::: DATA :::
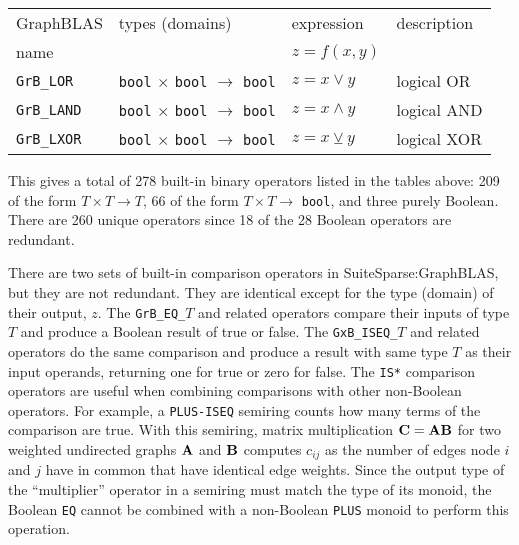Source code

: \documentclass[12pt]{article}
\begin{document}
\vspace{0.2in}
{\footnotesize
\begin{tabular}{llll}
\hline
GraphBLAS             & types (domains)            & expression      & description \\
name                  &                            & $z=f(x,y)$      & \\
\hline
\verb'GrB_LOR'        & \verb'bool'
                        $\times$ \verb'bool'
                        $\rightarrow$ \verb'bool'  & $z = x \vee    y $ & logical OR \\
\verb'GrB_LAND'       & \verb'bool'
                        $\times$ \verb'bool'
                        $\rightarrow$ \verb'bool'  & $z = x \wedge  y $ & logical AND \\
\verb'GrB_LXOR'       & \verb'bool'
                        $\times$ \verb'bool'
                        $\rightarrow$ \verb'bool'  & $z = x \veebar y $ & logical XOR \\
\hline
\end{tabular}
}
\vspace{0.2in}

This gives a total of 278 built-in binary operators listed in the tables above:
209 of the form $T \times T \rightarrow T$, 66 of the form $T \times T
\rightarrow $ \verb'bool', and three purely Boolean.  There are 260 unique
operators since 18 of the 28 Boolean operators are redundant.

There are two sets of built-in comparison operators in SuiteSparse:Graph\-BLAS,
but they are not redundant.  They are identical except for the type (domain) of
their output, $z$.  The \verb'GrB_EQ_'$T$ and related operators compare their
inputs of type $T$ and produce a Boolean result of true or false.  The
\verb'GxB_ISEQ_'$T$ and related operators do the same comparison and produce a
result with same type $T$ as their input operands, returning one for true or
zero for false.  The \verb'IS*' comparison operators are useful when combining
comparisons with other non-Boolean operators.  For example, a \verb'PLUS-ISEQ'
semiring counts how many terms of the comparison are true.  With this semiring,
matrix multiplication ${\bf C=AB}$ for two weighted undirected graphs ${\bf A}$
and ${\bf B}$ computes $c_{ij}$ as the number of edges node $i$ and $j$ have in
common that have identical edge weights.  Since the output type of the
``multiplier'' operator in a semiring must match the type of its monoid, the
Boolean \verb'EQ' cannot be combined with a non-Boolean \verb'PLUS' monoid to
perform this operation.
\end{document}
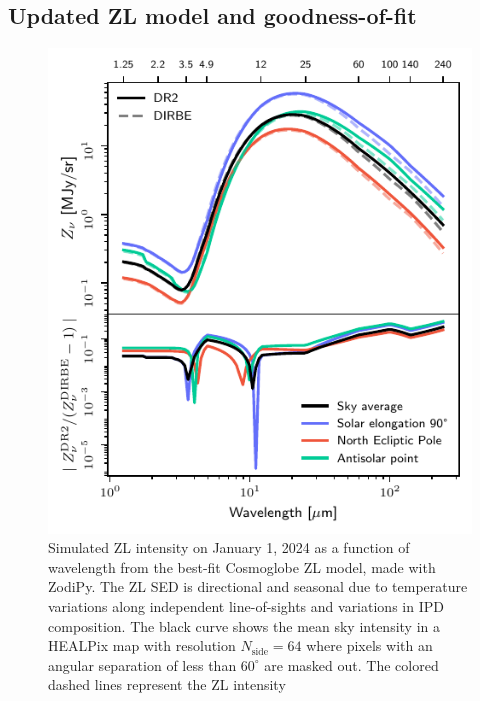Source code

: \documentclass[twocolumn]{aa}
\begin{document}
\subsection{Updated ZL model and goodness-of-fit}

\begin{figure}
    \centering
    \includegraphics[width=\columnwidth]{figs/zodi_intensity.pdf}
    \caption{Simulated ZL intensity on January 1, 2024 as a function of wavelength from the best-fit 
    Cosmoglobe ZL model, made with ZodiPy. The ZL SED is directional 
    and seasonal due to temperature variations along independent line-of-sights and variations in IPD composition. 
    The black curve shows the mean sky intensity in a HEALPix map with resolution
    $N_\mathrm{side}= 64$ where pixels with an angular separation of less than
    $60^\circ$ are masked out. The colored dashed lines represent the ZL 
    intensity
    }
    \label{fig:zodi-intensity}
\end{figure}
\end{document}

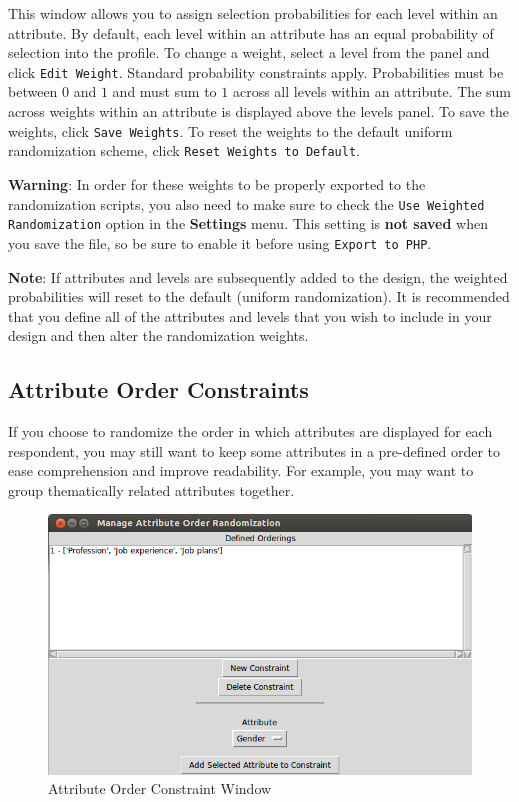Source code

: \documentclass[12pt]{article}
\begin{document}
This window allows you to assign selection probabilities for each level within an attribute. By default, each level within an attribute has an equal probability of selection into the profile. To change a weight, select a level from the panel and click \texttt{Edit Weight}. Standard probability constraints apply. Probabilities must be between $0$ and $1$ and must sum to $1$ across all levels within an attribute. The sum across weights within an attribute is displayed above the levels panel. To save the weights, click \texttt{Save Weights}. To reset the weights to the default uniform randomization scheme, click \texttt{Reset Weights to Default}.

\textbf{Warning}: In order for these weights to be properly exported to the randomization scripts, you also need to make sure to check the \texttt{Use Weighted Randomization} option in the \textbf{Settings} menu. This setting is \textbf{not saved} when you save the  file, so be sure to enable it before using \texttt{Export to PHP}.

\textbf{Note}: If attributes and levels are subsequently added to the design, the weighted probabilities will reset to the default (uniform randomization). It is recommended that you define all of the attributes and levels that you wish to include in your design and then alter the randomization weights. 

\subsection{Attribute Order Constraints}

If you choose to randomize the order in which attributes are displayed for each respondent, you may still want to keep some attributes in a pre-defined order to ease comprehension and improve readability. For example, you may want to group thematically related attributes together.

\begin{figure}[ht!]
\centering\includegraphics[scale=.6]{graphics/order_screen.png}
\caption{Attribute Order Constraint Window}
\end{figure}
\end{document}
:::
::: DATA :::
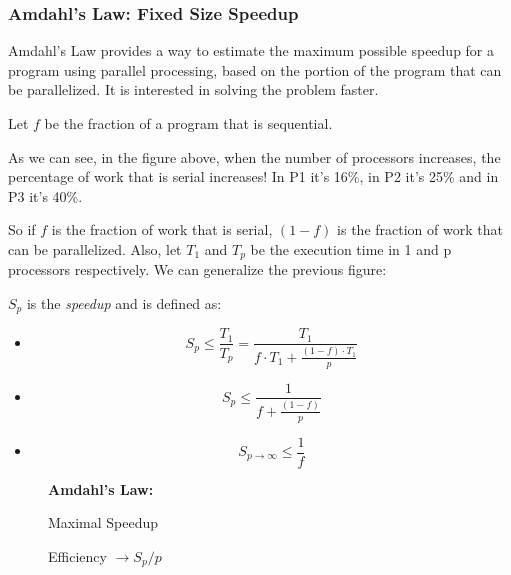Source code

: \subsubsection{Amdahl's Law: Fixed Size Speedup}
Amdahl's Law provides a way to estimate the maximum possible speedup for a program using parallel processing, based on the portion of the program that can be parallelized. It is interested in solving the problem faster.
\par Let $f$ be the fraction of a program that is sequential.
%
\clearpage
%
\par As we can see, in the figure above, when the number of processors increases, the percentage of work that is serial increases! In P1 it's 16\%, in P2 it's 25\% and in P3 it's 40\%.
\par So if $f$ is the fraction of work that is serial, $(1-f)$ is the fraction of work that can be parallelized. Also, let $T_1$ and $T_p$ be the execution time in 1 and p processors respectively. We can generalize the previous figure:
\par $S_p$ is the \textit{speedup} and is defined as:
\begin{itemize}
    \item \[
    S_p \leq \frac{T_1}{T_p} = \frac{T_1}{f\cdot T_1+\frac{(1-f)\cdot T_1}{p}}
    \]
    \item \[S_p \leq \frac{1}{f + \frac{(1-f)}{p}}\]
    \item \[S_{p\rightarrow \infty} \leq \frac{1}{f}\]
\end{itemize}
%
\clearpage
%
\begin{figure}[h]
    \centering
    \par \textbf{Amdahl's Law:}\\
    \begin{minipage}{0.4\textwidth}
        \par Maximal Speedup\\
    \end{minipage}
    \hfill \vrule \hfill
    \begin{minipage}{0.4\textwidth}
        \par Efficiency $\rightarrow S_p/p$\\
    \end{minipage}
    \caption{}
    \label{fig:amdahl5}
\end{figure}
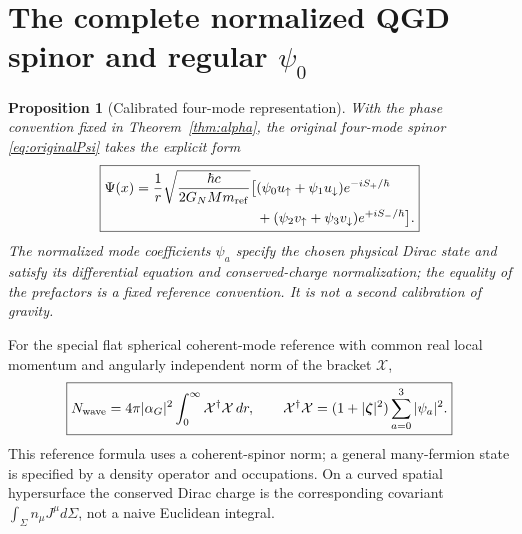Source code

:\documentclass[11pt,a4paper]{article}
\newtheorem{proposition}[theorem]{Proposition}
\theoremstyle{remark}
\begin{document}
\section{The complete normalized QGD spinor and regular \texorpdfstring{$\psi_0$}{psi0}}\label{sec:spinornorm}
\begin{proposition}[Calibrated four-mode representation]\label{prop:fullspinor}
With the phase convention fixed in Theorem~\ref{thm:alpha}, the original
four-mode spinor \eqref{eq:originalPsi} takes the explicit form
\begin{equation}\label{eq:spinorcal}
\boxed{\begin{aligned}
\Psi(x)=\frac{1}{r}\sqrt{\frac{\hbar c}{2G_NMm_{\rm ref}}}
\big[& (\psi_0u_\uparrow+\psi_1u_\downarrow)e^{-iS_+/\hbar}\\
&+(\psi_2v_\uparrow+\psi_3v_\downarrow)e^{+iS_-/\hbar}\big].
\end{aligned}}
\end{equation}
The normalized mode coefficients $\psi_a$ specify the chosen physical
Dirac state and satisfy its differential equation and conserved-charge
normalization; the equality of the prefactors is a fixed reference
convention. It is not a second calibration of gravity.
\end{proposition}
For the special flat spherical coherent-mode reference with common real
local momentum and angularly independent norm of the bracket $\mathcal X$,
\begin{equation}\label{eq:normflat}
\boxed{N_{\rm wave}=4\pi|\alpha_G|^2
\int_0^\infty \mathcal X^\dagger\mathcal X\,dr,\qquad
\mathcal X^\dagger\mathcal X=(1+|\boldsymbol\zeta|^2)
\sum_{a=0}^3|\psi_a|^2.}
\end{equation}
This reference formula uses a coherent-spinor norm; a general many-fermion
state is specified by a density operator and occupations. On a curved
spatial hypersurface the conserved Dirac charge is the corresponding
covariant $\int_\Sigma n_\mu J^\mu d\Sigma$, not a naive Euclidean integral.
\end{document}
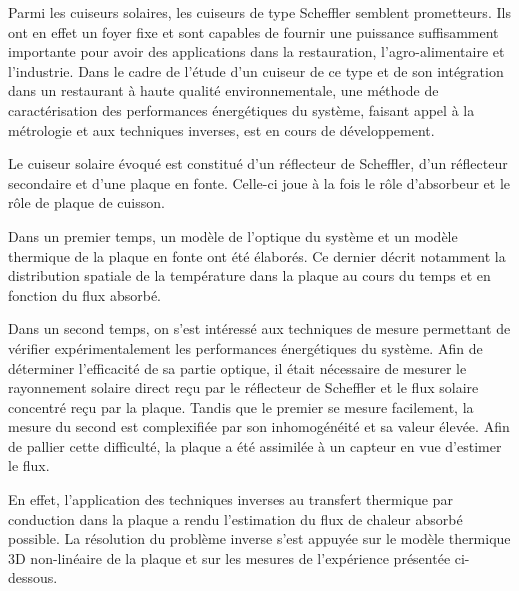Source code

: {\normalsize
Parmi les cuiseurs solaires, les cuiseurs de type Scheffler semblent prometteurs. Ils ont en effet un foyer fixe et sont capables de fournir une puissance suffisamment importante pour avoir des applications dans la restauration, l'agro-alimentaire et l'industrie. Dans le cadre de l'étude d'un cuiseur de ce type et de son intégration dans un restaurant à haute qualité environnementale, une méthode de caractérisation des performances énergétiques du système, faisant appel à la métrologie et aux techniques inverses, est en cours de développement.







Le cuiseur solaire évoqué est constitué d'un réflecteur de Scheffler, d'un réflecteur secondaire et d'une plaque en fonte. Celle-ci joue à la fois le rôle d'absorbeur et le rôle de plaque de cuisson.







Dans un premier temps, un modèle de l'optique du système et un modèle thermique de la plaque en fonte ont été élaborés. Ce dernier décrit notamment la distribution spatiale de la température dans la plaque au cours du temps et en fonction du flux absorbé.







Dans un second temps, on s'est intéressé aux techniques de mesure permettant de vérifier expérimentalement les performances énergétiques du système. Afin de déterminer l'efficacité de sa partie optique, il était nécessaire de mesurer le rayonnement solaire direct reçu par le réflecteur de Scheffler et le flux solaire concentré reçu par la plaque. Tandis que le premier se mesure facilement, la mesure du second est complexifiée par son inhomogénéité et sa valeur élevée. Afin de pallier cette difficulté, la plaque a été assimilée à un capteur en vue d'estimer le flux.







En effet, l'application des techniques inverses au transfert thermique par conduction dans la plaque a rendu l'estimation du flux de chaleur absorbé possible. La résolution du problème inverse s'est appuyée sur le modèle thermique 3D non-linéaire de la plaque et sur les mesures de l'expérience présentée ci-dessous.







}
:::
> [EXERCISE INSTRUCTIONS]: Scan the records above and show every line in which the word "modèle" occurs.

> [OUTPUT BELOW]:
Dans un premier temps, un modèle de l'optique du système et un modèle thermique de la plaque en fonte ont été élaborés. Ce dernier décrit notamment la distribution spatiale de la température dans la plaque au cours du temps et en fonction du flux absorbé.
En effet, l'application des techniques inverses au transfert thermique par conduction dans la plaque a rendu l'estimation du flux de chaleur absorbé possible. La résolution du problème inverse s'est appuyée sur le modèle thermique 3D non-linéaire de la plaque et sur les mesures de l'expérience présentée ci-dessous.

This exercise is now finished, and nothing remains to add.